Here's a puzzle I first thought of in the mid-1980s, which I don't recall having seen discussed. Included is my (non-rigorous) solution, as well as another proposed solution that contains a nasty booby trap.
Define the laboratory frame to be at rest with regard to the cosmic background radiation (CBR) (e.g. no dipole temperature component). Now imagine a spaceship in motion relative to the laboratory frame, its nosecone pointed in the direction of motion. An observer on the spaceship measuring the cosmic background will see a dipole variation, with maximum blueshift in the direction of travel relative to the laboratory frame and maximum redshift in the opposite direction.
Thus, at the ship's nose we measure a higher temperature (due to blueshift) than we do at the ship's tail, where the CBR is redshifted. Given the temperature difference, can we not extract work with a heat engine, using a collector at the ship's nose as the high temperature heat source and a radiator at the ship's tail as the low temperature heat sink?
The work extracted by the heat engine can then be converted to electricity which, connected to a flashlight mounted in the ship's tail, accelerates the ship, as its momentum must increase in a direction opposite that carried away by the photons ejected.
As the ship is accelerated by the photon drive, the blueshift and redshift increase as velocity does, and so consequently does the temperature difference between the source and sink, increasing the amount of work extracted by the heat engine and the power of the photon drive.
Why is this not a “free energy star drive”?
It can't work. It might seem fine from the standpoint of an engineer on the ship, who simply observes different temperatures fore and aft and hooks up an engine between them, but from the laboratory frame the ship appears to be committing a serious moving violation. It's gaining energy (whether kinetic energy resulting from the photon drive, or just by charging a capacitor with the electricity generated from the heat engine), doing so by pumping energy from a source to a sink at the same (laboratory frame) temperature. Bzzzt—second law violation! So what have we overlooked?

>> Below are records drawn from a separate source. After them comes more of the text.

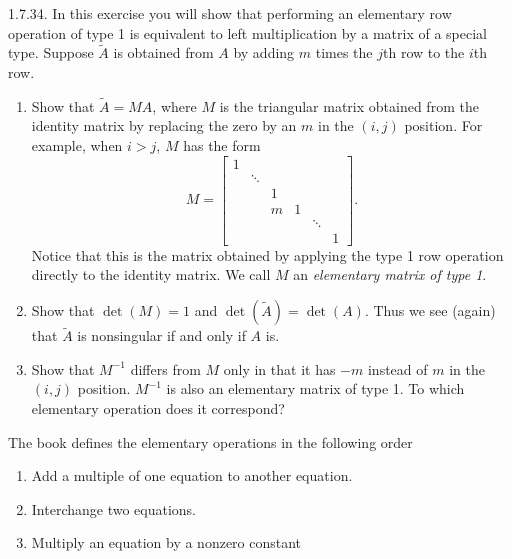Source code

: \documentclass{report}
\begin{document}
    \bigbreak \noindent 
    \begin{mdframed}
        1.7.34.  In this exercise you will show that performing an elementary row operation of type 1 is equivalent to left multiplication by a matrix of a special type. Suppose $\tilde{A}$ is obtained from $A$ by adding $m$ times the $j$th row to the $i$th row.

        \begin{enumerate}[label=(\alph*)]
            \item Show that $\tilde{A} = M A$, where $M$ is the triangular matrix obtained 
                from the identity matrix by replacing the zero by an $m$ in the $(i,j)$ position. 
                For example, when $i > j$, $M$ has the form
                \[
                    M = \begin{bmatrix}
                        1 &        &        &        &  & \\
                          & \ddots &        &        &  & \\
                          &        & 1      &        &  & \\
                          &        & m      & 1      &  & \\
                          &        &        &        & \ddots& \\
                          &        &        &        &       & 1
                    \end{bmatrix}.
                \]
                Notice that this is the matrix obtained by applying the type 1 row operation 
                directly to the identity matrix. We call $M$ an \textit{elementary matrix of type 1}.

            \item Show that $\det(M) = 1$ and $\det(\tilde{A}) = \det(A)$. 
                Thus we see (again) that $\tilde{A}$ is nonsingular if and only if $A$ is.

            \item Show that $M^{-1}$ differs from $M$ only in that it has $-m$ instead of $m$ 
                in the $(i,j)$ position. $M^{-1}$ is also an elementary matrix of type 1. 
                To which elementary operation does it correspond?
        \end{enumerate}
    \end{mdframed}
    \bigbreak \noindent 
    \begin{remark}
       The book defines the elementary operations in the following order 
       \begin{enumerate}
           \item Add a multiple of one equation to another equation.
           \item Interchange two equations.
           \item Multiply an equation by a nonzero constant
       \end{enumerate}
    \end{remark}
\end{document}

I thought of this puzzle in 1985 while musing about the fact that the universe could be said to possess a preferred rest frame defined by the CBR, and thinking through what consequences that might have on the general assumption that all inertial frames are equivalent. I thought it was really cool to encounter a puzzling interaction between the Doppler effect and the second law of thermodynamics.
It's also amusing to note that the phenomenon of CBR drag would argue for highly-streamlined ultrarelativistic spaceships which minimised frontal area subject to blueshifted radiation pressure. Thus pokey interstellar transports may look like flying junkyards, but intergalactic fighters will be sleek enough even for Hollywood.